The container world is developing very fast. Now container technology is making its way into the enterprise data environment and it can be deployed onto both production and support infrastructure. Thus it might be the architecture for the next generation services and micro-services.
Among all the container technologies, Docker is quite dominate in this world. And a bunch of docker based container orchestration tools are very popular for the container users.
With container orchestration tools, the user can easily manage their containerized applications. However, they cannot easily find out the problems that could exist in their orchestration environment. This is why we need monitoring tools to help us save our time to make sure everything is OK.
Foglight for Container Monitoring can help the user to monitor various container orchestration environments. In the technique preview version, we will first support monitoring Kubernetes, which is quite dominate in the docker based container orchestration world.
Before using Foglight for Container Monitoring to monitor your kubernetes environment, you need to know what kind of kubernetes cluster you can monitor? how does kubernetes agent work? what you need to do before starting to monitor your kubernetes cluster?

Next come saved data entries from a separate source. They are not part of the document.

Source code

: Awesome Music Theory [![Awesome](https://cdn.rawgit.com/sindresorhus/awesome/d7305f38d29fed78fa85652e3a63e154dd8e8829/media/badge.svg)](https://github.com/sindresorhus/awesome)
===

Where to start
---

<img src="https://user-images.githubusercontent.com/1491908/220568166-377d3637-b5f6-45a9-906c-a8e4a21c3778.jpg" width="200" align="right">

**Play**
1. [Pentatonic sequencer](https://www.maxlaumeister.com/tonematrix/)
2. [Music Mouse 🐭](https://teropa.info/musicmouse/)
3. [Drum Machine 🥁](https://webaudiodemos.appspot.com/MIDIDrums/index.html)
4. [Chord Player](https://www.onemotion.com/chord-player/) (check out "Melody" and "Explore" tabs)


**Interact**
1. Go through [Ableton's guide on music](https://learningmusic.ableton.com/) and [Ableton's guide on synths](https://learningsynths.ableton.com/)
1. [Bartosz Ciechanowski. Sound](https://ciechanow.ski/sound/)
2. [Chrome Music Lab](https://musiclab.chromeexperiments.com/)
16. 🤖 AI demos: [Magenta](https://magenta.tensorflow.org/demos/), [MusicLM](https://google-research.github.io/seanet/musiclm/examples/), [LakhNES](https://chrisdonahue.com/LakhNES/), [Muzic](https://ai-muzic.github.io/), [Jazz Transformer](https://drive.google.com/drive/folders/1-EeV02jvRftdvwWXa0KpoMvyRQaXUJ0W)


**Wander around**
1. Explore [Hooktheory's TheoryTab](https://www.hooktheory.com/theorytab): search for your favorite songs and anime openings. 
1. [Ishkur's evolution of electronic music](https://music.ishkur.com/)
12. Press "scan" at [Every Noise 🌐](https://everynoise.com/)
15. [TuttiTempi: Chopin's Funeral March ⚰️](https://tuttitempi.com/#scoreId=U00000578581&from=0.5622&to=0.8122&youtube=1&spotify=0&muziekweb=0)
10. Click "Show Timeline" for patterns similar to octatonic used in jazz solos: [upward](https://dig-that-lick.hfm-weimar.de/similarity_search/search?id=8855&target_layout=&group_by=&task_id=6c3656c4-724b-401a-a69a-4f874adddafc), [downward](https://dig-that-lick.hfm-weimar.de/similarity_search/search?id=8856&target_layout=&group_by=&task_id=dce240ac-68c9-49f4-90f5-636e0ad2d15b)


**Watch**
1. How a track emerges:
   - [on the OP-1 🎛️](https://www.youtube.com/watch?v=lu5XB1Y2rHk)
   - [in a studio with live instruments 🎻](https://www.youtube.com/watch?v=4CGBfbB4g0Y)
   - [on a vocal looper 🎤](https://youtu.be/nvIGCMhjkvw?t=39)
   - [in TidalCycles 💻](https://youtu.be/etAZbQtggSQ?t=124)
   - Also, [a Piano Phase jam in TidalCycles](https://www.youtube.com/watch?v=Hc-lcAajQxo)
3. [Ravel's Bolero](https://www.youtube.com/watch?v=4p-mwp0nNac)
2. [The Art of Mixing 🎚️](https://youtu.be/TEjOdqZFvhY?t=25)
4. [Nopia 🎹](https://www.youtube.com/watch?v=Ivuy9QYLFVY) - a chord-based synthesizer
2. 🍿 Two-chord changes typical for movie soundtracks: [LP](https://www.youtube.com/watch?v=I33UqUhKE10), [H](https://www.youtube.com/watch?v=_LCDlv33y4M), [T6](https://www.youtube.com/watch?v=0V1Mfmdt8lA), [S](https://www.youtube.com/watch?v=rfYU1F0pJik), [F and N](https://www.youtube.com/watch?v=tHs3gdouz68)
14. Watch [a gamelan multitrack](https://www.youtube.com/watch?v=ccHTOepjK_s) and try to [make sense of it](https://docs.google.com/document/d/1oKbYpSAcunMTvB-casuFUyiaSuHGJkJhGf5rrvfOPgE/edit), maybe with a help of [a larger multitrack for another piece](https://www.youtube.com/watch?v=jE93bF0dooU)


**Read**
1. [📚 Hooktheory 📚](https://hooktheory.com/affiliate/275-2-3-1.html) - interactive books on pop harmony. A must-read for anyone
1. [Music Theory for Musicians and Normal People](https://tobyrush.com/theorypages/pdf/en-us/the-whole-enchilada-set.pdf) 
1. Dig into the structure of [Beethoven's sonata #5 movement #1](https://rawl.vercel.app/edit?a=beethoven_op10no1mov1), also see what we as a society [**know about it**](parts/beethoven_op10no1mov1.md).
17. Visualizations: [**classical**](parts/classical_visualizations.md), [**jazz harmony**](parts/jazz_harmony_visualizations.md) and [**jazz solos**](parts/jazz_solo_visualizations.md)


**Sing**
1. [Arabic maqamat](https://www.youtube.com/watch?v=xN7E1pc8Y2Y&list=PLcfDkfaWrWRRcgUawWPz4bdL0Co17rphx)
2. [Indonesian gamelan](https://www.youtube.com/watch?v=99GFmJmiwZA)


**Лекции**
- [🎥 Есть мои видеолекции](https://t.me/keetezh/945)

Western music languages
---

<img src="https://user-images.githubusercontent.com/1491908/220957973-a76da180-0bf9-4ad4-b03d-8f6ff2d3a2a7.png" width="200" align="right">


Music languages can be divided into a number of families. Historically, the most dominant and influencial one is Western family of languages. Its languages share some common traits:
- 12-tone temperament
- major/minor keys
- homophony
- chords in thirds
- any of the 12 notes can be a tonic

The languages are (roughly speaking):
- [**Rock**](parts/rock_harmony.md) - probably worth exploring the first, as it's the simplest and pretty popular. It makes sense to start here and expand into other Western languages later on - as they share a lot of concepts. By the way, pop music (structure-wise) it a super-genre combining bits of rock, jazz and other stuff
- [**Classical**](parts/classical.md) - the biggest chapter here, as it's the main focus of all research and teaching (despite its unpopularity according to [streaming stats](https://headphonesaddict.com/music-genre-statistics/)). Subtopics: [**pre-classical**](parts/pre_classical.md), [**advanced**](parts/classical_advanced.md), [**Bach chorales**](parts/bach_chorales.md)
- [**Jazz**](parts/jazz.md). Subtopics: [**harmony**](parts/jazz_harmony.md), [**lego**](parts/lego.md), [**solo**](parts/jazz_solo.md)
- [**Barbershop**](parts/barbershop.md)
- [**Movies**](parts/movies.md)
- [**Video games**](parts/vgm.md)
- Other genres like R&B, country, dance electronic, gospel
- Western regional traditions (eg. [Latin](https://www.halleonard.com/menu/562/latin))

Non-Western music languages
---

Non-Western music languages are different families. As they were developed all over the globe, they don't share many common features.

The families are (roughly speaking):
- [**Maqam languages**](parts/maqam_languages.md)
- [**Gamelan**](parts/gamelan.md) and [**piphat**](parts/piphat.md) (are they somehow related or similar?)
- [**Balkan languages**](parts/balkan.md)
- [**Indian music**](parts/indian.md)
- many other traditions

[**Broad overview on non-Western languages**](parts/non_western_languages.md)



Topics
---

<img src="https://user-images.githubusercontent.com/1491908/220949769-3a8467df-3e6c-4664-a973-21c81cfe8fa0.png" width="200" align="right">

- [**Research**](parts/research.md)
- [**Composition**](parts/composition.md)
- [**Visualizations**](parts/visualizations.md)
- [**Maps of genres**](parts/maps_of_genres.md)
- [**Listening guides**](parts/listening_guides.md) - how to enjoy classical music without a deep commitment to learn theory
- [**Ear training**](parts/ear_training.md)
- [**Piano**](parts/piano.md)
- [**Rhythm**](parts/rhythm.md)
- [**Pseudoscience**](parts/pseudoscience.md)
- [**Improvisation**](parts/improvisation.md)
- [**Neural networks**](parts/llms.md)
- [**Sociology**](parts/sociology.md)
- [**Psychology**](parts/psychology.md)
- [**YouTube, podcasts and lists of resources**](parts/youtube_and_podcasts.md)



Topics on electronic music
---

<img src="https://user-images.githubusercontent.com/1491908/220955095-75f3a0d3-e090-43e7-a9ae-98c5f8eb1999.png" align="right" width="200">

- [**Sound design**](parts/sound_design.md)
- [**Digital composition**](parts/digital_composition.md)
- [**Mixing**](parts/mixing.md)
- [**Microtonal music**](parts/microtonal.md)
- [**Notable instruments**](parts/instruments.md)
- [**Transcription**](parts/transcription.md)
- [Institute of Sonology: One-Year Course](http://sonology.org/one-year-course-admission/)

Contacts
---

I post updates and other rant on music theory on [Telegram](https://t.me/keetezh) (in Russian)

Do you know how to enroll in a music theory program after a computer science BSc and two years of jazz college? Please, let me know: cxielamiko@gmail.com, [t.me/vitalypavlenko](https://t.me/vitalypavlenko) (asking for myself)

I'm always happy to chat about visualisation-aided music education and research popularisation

We've investigated the local build kubernetes clusters as well as kubernetes cluster created by cloud provided kubernetes services.
The following platforms are tested and supported:
The Kubernetes Agent uses kubeconfig (a standard kubernetes configuration file used by the client to access to the kubernetes cluster) as the credential to access the Kubernetes API server. So you need to provide a kubeconfig for the Kubernetes Agent to monitor your environment.
Besides, Kubernetes Agent depends on the heapster (a kubernetes service which merging the collected metrics and provide the metrics API). Thus you need to deploy the heapster service onto your Kubernetes cluster also.
For local build kubernetes (local kubernetes, openshift origin), you can use the admin kubeconfig directly (might be located at /etc/kubernetes/admin.kubeconfig for kubernetes and /etc/origin/master/admin.kubeconfig for openshift origin) as the credential for Kubernetes Agent and skip all the following steps in Section 3.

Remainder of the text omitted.